Since its inception, the lifetime deferral policy for MSM blood donors has been called into question for its roots in anti-gay bias and its lack of scientific basis. Significant criticisms of the donation ban include:
- Developments in blood screening and record keeping technologies since the donation ban was put in place may make the policy unnecessary. Current blood screening tests are so effective that the probability of HIV transmission through blood transfusion is one in 1.5 million. This is a significant decrease from the risk levels in the mid 1990s: one in 450,000–600,000 donations.

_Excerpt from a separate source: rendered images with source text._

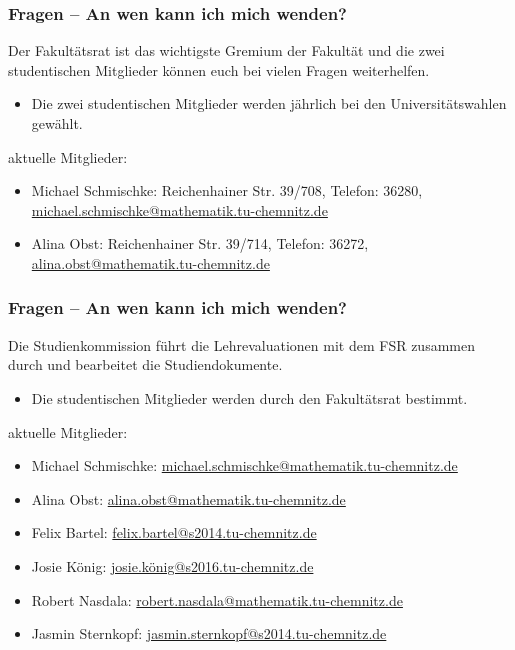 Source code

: \begin{frame}
\frametitle{Fragen -- An wen kann ich mich wenden?}
\begin{block}{\vphantom{X}}
	Der Fakultätsrat ist das wichtigste Gremium der Fakultät und die zwei studentischen Mitglieder können euch bei vielen Fragen weiterhelfen.
\end{block}
\begin{itemize}
	\item Die zwei studentischen Mitglieder werden jährlich bei den Universitätswahlen gewählt.
\end{itemize}
aktuelle Mitglieder:
\begin{itemize}
	\item Michael Schmischke: Reichenhainer Str. 39/708, Telefon: 36280, \href{mailto:michael.schmischke@mathematik.tu-chemnitz.de}{michael.schmischke@mathematik.tu-chemnitz.de}   
	\item Alina Obst: Reichenhainer Str. 39/714, Telefon: 36272, \href{mailto:alina.obst@mathematik.tu-chemnitz.de}{alina.obst@mathematik.tu-chemnitz.de}   
\end{itemize}
\end{frame}

\begin{frame}
\frametitle{Fragen -- An wen kann ich mich wenden?}
\begin{block}{\vphantom{X}}
	Die Studienkommission führt die Lehrevaluationen mit dem FSR zusammen durch und bearbeitet die Studiendokumente.
\end{block}
\begin{itemize}
	\item Die studentischen Mitglieder werden durch den Fakultätsrat bestimmt.
\end{itemize}
aktuelle Mitglieder:
\begin{itemize}
	\item Michael Schmischke: \href{mailto:michael.schmischke@mathematik.tu-chemnitz.de}{michael.schmischke@mathematik.tu-chemnitz.de}   
	\item Alina Obst: \href{mailto:alina.obst@mathematik.tu-chemnitz.de}{alina.obst@mathematik.tu-chemnitz.de}  
	\item Felix Bartel: \href{mailto:felix.bartel@s2014.tu-chemnitz.de}{felix.bartel@s2014.tu-chemnitz.de}  
	\item Josie König: \href{mailto:josie.könig@s2016.tu-chemnitz.de}{josie.könig@s2016.tu-chemnitz.de}  
	\item Robert Nasdala: \href{mailto:robert.nasdala@mathematik.tu-chemnitz.de}{robert.nasdala@mathematik.tu-chemnitz.de}  
	\item Jasmin Sternkopf: \href{mailto:jasmin.sternkopf@s2014.tu-chemnitz.de}{jasmin.sternkopf@s2014.tu-chemnitz.de}  
\end{itemize}
\end{frame}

- The blood donor questionnaire used to exclude MSM focuses inappropriately on the identity and type of partners a potential donor has, rather than on the actual sources of risk from sexual contact. It uses imprecise questions about sexual practices, and does not ask about use of barrier contraceptives or the particular sexual contact they participated in. This is despite the fact that risk of transmitting HIV varies widely based on the type of sex people are having, and use of condoms clearly reduces these risk figures significantly.
- The ban excludes a large donor base while exacerbating the nation’s blood shortage. Illustrating how significant the exclusion of MSM donors is for the blood supply, the Williams Institute estimates that lifting the donation ban could increase the blood supply by more than enough to keep the blood supply out of critical shortage. That increase in donations would amount to 219,000 pints of blood, which could save over 650,000 lives annually.

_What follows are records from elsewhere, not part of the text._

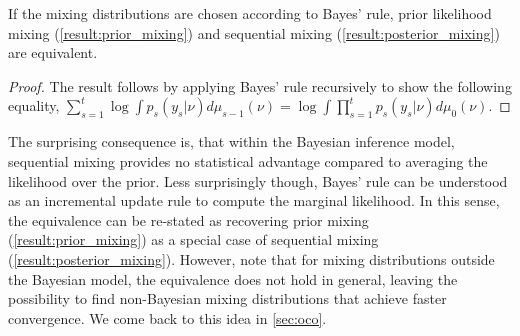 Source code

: \begin{theorem}\label{result:mixing-equivalence} If the mixing distributions are chosen according to Bayes' rule, prior likelihood mixing (\cref{result:prior_mixing}) and sequential mixing (\cref{result:posterior_mixing}) are equivalent.
\end{theorem}
\begin{proof}
   The result follows by applying Bayes' rule recursively to show the following equality, $\sum_{s=1}^t \log \int p_s(y_s|\nu) d\mu_{s-1}(\nu) = \log \int \prod_{s=1}^t p_s(y_s|\nu) d\mu_{0}(\nu)$.
\end{proof}

The surprising consequence is, that within the Bayesian inference model, sequential mixing provides no statistical advantage compared to averaging the likelihood over the prior. Less surprisingly though, Bayes' rule can be understood as an incremental update rule to compute the marginal likelihood. In this sense, the equivalence can be re-stated as recovering prior mixing (\cref{result:prior_mixing}) as a special case of sequential mixing (\cref{result:posterior_mixing}). However, note that for mixing distributions outside the Bayesian model, the equivalence does not hold in general, leaving the possibility to find non-Bayesian mixing distributions that achieve faster convergence. We come back to this idea in \cref{sec:oco}.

While the U.S. Department of Health and Human Services (HHS) recently proposed a pilot study designed to explore alternative donation deferment policies for MSM, which is a step in the direction of evidence-based donor screening practices, it is not enough to reduce the harmful, homophobic message that the current donation policy sends. For the study, HHS proposes alternative donor acceptance criteria: MSM who have had a one or five year period of abstinence from sex with other men. While this may help in assessing HIV prevalence among these subsets of the MSM population, retaining the lifetime ban holding gay, bisexual, and other potential MSM donors to a different standard than other potentially high-risk individuals is both outdated and unfairly discriminatory. Additionally, the alternatives proposed by the study do not encourage development of more precise behavioral screening questions that get at the true sources of donor risk.
It is unquestionable that the task of balancing the safety and adequacy of the nation’s blood supply is an important one. The discriminatory policy of excluding potential MSM donors does not serve either of these goals. Instead, the MSM blood donation ban promotes homophobic attitudes and inaccurate assumptions about gay and bisexual men that drive the HIV epidemic and prevent rational evidence-based health policy. Under any framing of what is at issue in the lifetime blood donation deferral for MSM, the policy fails to fulfill its role. Maintaining a safe supply of donated blood will require refocusing on developing donor deferral standards that accurately measure risk equally among all potential donors, and dropping a donation ban that is decades behind scientific evidence.